Geleneksel Dıyarbakır Evlerinde Yaşama Mekânına Yansıması

04:11 / Gönderen Melih /

En eski uygarlıktan günümüze, belli bir kimliği korumuş her topluluğun kuşaktan kuşağa aktardığı, kendi özelliklerini yansıttığı bir sosyal davranışı vardır.

Doğadan ve yaşam şeklinden kaynaklanan toplumsal deneyimler, görüşler, inançlar, töreler mimariyi de etkilemiştir. Bu etkiler insan ölçüsüne dayalı kullanım anlayışıyla birleştirilmiş ve mimari, "biçim durumuna gelmiş bir hayat" olmuştur. Gerek Türk evi, gerekse geleneksel Diyarbakır evinde de aynı durum gözlenmektedir.

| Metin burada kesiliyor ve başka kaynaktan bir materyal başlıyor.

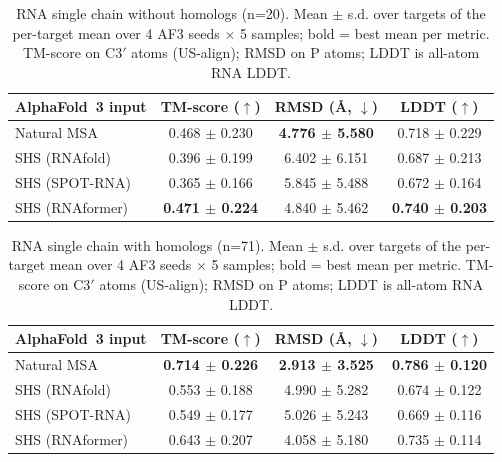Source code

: \begin{table}[htbp]
\centering
\caption{RNA single chain without homologs (n=20). Mean $\pm$ s.d. over targets of the per-target mean over 4 AF3 seeds $\times$ 5 samples; bold = best mean per metric. TM-score on C3$'$ atoms (US-align); RMSD on P atoms; LDDT is all-atom RNA LDDT.}
\label{tab:rna_single_chain_without_homologs}
\begin{tabular}{lccc}
\toprule
AlphaFold~3 input & TM-score ($\uparrow$) & RMSD (\AA, $\downarrow$) & LDDT ($\uparrow$) \\
\midrule
Natural MSA & 0.468 $\pm$ 0.230 & \textbf{4.776 $\pm$ 5.580} & 0.718 $\pm$ 0.229 \\
SHS (RNAfold) & 0.396 $\pm$ 0.199 & 6.402 $\pm$ 6.151 & 0.687 $\pm$ 0.213 \\
SHS (SPOT-RNA) & 0.365 $\pm$ 0.166 & 5.845 $\pm$ 5.488 & 0.672 $\pm$ 0.164 \\
SHS (RNAformer) & \textbf{0.471 $\pm$ 0.224} & 4.840 $\pm$ 5.462 & \textbf{0.740 $\pm$ 0.203} \\
\bottomrule
\end{tabular}
\end{table}

\begin{table}[htbp]
\centering
\caption{RNA single chain with homologs (n=71). Mean $\pm$ s.d. over targets of the per-target mean over 4 AF3 seeds $\times$ 5 samples; bold = best mean per metric. TM-score on C3$'$ atoms (US-align); RMSD on P atoms; LDDT is all-atom RNA LDDT.}
\label{tab:rna_single_chain_with_homologs}
\begin{tabular}{lccc}
\toprule
AlphaFold~3 input & TM-score ($\uparrow$) & RMSD (\AA, $\downarrow$) & LDDT ($\uparrow$) \\
\midrule
Natural MSA & \textbf{0.714 $\pm$ 0.226} & \textbf{2.913 $\pm$ 3.525} & \textbf{0.786 $\pm$ 0.120} \\
SHS (RNAfold) & 0.553 $\pm$ 0.188 & 4.990 $\pm$ 5.282 & 0.674 $\pm$ 0.122 \\
SHS (SPOT-RNA) & 0.549 $\pm$ 0.177 & 5.026 $\pm$ 5.243 & 0.669 $\pm$ 0.116 \\
SHS (RNAformer) & 0.643 $\pm$ 0.207 & 4.058 $\pm$ 5.180 & 0.735 $\pm$ 0.114 \\
\bottomrule
\end{tabular}
\end{table}

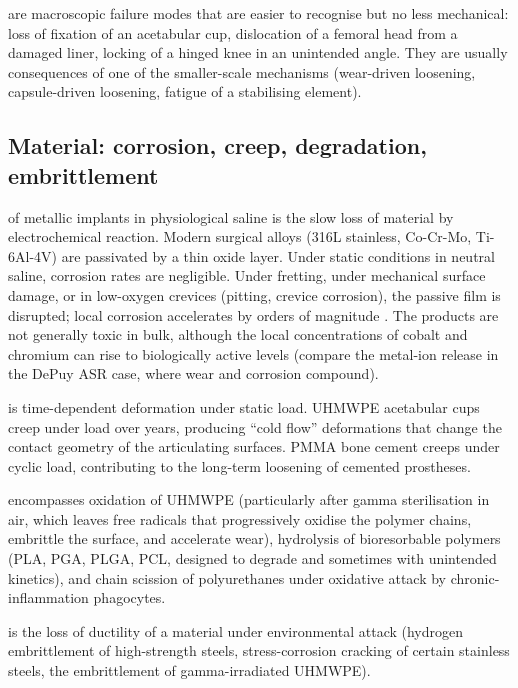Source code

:  are macroscopic failure
modes that are easier to recognise but no less mechanical:
loss of fixation of an acetabular cup, dislocation of a femoral
head from a damaged liner, locking of a hinged knee in an unintended
angle. They are usually consequences of one of the smaller-scale
mechanisms (wear-driven loosening, capsule-driven loosening,
fatigue of a stabilising element).

\subsection{Material: corrosion, creep, degradation, embrittlement}

 of metallic implants in physiological saline
is the slow loss of material by electrochemical reaction. Modern
surgical alloys (316L stainless, Co-Cr-Mo, Ti-6Al-4V) are
passivated by a thin oxide layer. Under static conditions in
neutral saline, corrosion rates are negligible. Under fretting,
under mechanical surface damage, or in low-oxygen crevices
(pitting, crevice corrosion), the passive film is disrupted; local
corrosion accelerates by orders of magnitude
\cite{paper:v6c12-broensted-corrosion-stainless-2017}. The
products are not generally toxic in bulk, although the local
concentrations of cobalt and chromium can rise to biologically
active levels (compare the metal-ion release in the DePuy ASR
case, where wear and corrosion compound).

 is time-dependent deformation under static load.
UHMWPE acetabular cups creep under load over years, producing
``cold flow'' deformations that change the contact geometry of the
articulating surfaces. PMMA bone cement creeps under cyclic load,
contributing to the long-term loosening of cemented prostheses.

 encompasses oxidation of UHMWPE
(particularly after gamma sterilisation in air, which leaves free
radicals that progressively oxidise the polymer chains, embrittle
the surface, and accelerate wear), hydrolysis of bioresorbable
polymers (PLA, PGA, PLGA, PCL, designed to degrade and sometimes
with unintended kinetics), and chain scission of polyurethanes
under oxidative attack by chronic-inflammation phagocytes.

 is the loss of ductility of a material
under environmental attack (hydrogen embrittlement of high-strength
steels, stress-corrosion cracking of certain stainless steels, the
embrittlement of gamma-irradiated UHMWPE).

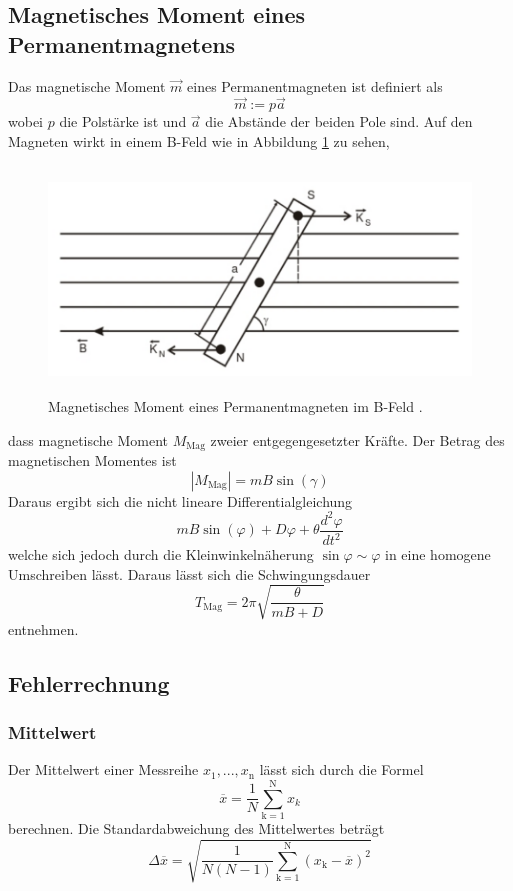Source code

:\subsection{Magnetisches Moment eines Permanentmagnetens}
Das magnetische Moment $\vec{m}$ eines Permanentmagneten ist definiert als
\begin{equation}
  \vec{m} := p \vec{a}
  \label{eqn:m}
\end{equation}
wobei $p$ die Polstärke ist und $\vec{a}$ die Abstände der beiden Pole sind. Auf den Magneten wirkt in einem B-Feld wie in Abbildung \ref{fig:MagM} zu sehen,
\begin{figure}
  \centering
  \includegraphics[height=6cm]{picture/MagM.png}
  \caption{Magnetisches Moment eines Permanentmagneten im B-Feld \cite{sample}.}
  \label{fig:MagM}
\end{figure}
dass magnetische Moment $M_\text{Mag}$ zweier entgegengesetzter Kräfte. Der Betrag des magnetischen Momentes ist
\begin{equation}
  |M_\text{Mag}| = m B \sin(\gamma)
  \label{eqn:MM}
\end{equation}
Daraus ergibt sich die nicht lineare Differentialgleichung
\begin{equation}
  mB \sin(\varphi) + D \varphi + \theta \frac{d^2 \varphi}{dt^2}
  \label{eqn:idgl}
\end{equation}
welche sich jedoch durch die Kleinwinkelnäherung $\sin \varphi \sim \varphi$ in eine homogene Umschreiben lässt. Daraus lässt sich die Schwingungsdauer
\begin{equation}
  T_\text{Mag} = 2 \pi \sqrt{\frac{\theta}{mB + D}}
  \label{eqn:Tmag}
\end{equation}
entnehmen.
\subsection{Fehlerrechnung}
\subsubsection{Mittelwert}
Der Mittelwert einer Messreihe $x_\text{1}, ... ,x_\text{n}$ lässt sich durch die Formel
\begin{equation}
	\overline{x} = \frac{1}{N} \sum_{\text{k}=1}^\text{N} x_k
	\label{eqn:ave}
\end{equation}
berechnen. Die Standardabweichung des Mittelwertes beträgt
\begin{equation}
	\Delta \overline{x} = \sqrt{ \frac{1}{N(N-1)} \sum_{\text{k}=1}^\text{N} (x_\text{k} - \overline{x})^2}
	\label{eqn:std}
\end{equation}

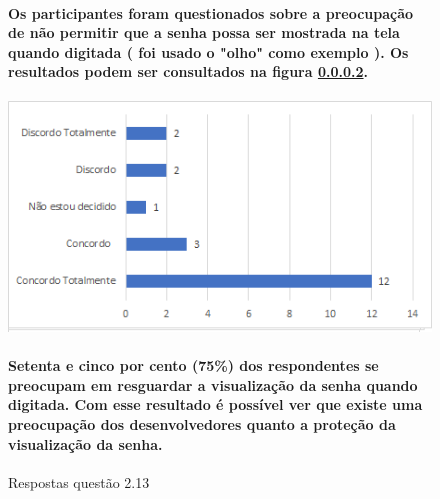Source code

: \begin{figure}[!t]
\centering
\paragraph{Os participantes foram questionados sobre a preocupação de não permitir que a senha possa ser mostrada na tela quando digitada ( foi usado o "olho" como exemplo ). Os resultados podem ser consultados na figura \ref{fig:2.13}. 
}
\includegraphics[scale=0.7]{figuras das questoes/2.13.png}
\caption{Respostas questão 2.13}

\paragraph{
Setenta e cinco por cento (75{\%}) dos respondentes se preocupam em resguardar a visualização da senha quando digitada.  Com esse resultado é possível  ver que existe uma preocupação dos desenvolvedores quanto a proteção da visualização da senha.
}
\label{fig:2.13}
\end{figure}


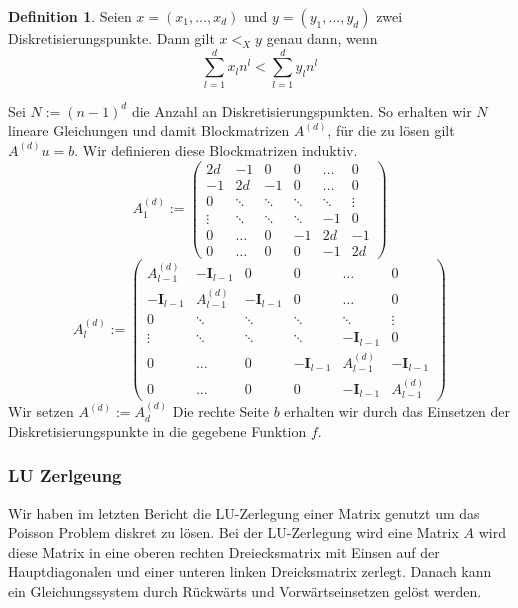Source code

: \documentclass[smallheadings]{scrartcl}
\theoremstyle{definition}
\newtheorem{definition}{Definition}[section]
\begin{document}
		\begin{definition}
		Seien $x=(x_1,...,x_d)$ und $y=(y_1,...,y_d)$ zwei Diskretisierungspunkte. Dann gilt $x <_X y$ genau dann, wenn
		$$\sum_{l=1}^dx_ln^l<\sum_{l=1}^dy_ln^l$$
		\end{definition}
		Sei $N:=(n-1)^d$ die Anzahl an Diskretisierungspunkten.
		So erhalten wir $N$ lineare Gleichungen und damit Blockmatrizen $A^{(d)}$, für die zu lösen gilt $A^{(d)}u=b$. Wir definieren diese Blockmatrizen induktiv.
		$$A^{(d)}_{1} := \begin{pmatrix}     2d & -1 & 0 & 0 &\dots&0 \\    -1 & 2d & -1 & 0&\dots&0 \\    0&\ddots&\ddots&\ddots&\ddots&\vdots\\    \vdots & \ddots &\ddots&\ddots&-1&0 \\    0 & \dots&0&-1&2d&-1\\     0&  \dots&0&0&-1&2d    \end{pmatrix}$$
		$$A^{(d)}_{l} := \begin{pmatrix}     A^{(d)}_{l-1} & -\mathbf{I}_{l-1} & 0 & 0 &\dots&0 \\    -\mathbf{I}_{l-1} & A^{(d)}_{l-1} & -\mathbf{I}_{l-1} & 0&\dots&0 \\    0&\ddots&\ddots&\ddots&\ddots&\vdots\\    \vdots & \ddots &\ddots&\ddots&-\mathbf{I}_{l-1}&0 \\    0 & \dots&0&-\mathbf{I}_{l-1}&A^{(d)}_{l-1}&-\mathbf{I}_{l-1}\\     0&  \dots&0&0&-\mathbf{I}_{l-1}&A^{(d)}_{l-1}    \end{pmatrix}$$
		Wir setzen $A^{(d)}:=A^{(d)}_d$ Die rechte Seite $b$ erhalten wir durch das Einsetzen der Diskretisierungspunkte in die gegebene Funktion $f$. \cbend
		\subsubsection{LU Zerlgeung}
		Wir haben im letzten Bericht die LU-Zerlegung einer Matrix genutzt um das Poisson Problem diskret zu lösen. 
		Bei der LU-Zerlegung wird eine Matrix $A$ wird diese Matrix in eine  oberen rechten Dreiecksmatrix mit Einsen auf der Hauptdiagonalen und einer unteren linken Dreicksmatrix zerlegt.  Danach kann ein Gleichungssystem durch Rückwärts und Vorwärtseinsetzen gelöst werden.  
\end{document}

Çeşitli uygarlıkların sanat izlerini taşıyan Diyarbakır, gösterilen ilgiyi hak eden bir kenttir. Özellikle tarihi evleri bu ilgiye fazlasıyla layıktır. Diyarbakır'daki evlerin iç ve dış mekanlarının biçimlenmesinde iklim koşulları ve sosyal yapı önemli rol oynamıştır.

Kent, sık dokusu, dar sokakları, yüksek avlulu duvarlarıyla kendi içinde tekdüzedir. Onu ancak kabaltı, sokak kapıları, cumba, eğrilip uzanan, daralıp genişleyen sokaklar hareketlendirir. Ancak burası Diyarbakır halkının yaşamını sürdürdüğü dış dünyadır. Avludan içeri girildiğinde bu elemanlar değişmektedir. Bunlar, ne tulumba ve kuyuya bırakırlar. Sokak duvarlarındaki taşlar avluya girildiğinde anlam kazanır. Doluluk ve boşluklar, saçaklar tekdüzeliği ortadan kaldırıp, avluya bütünlük sağlar. Diyarbakır geleneksel evlerinde kullanıcıların gereksinimleri ve istekleri doğrultusunda fiziksel açıdan açık, yarı açık (veya yarı kapalı) ve kapalı nitelikte tanımlanabilen alanlar mevcuttur. Oda, baş oda, ara oda, arka oda, koltuk oda, kiler, mutfak,sandık odası, taşlık içine girer. Eyvan, yarı açık alan olup; çevresinde yaşamın kurulduğu avlu ise açık alan niteliğindedir.

Genel olarak geleneksel Diyarbakır evi işleyiş şeması Çizelge 1'deki gibidir.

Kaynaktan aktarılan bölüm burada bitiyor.